Pictures paired with source code:
Start of Block

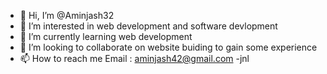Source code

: - 👋 Hi, I’m @Aminjash32
- 👀 I’m interested in web development and software devlopment
- 🌱 I’m currently learning web development
- 💞️ I’m looking to collaborate on website buiding to gain some experience
- 📫 How to reach me Email : aminjash42@gmail.com
-jnl

<!---
Aminjash32/Aminjash32 is a ✨ special ✨ repository because its `README.md` (this file) appears on your GitHub profile.
You can click the Preview link to take a look at your changes.
--->
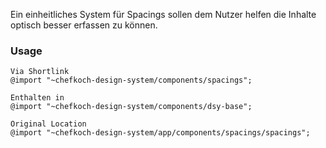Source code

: Ein einheitliches System für Spacings sollen dem Nutzer helfen die Inhalte optisch besser erfassen zu können.

### Usage
    
    Via Shortlink
    @import "~chefkoch-design-system/components/spacings";
    
    Enthalten in  
    @import "~chefkoch-design-system/components/dsy-base";
      
    Original Location
    @import "~chefkoch-design-system/app/components/spacings/spacings";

End of Block

TASK DIRECTIONS – Starting at the line that contains "erfassen zu können.", print every line through the last one of the records, exactly and with nothing else.

TASK ANSWER –
: Ein einheitliches System für Spacings sollen dem Nutzer helfen die Inhalte optisch besser erfassen zu können.

### Usage
    
    Via Shortlink
    @import "~chefkoch-design-system/components/spacings";
    
    Enthalten in  
    @import "~chefkoch-design-system/components/dsy-base";
      
    Original Location
    @import "~chefkoch-design-system/app/components/spacings/spacings";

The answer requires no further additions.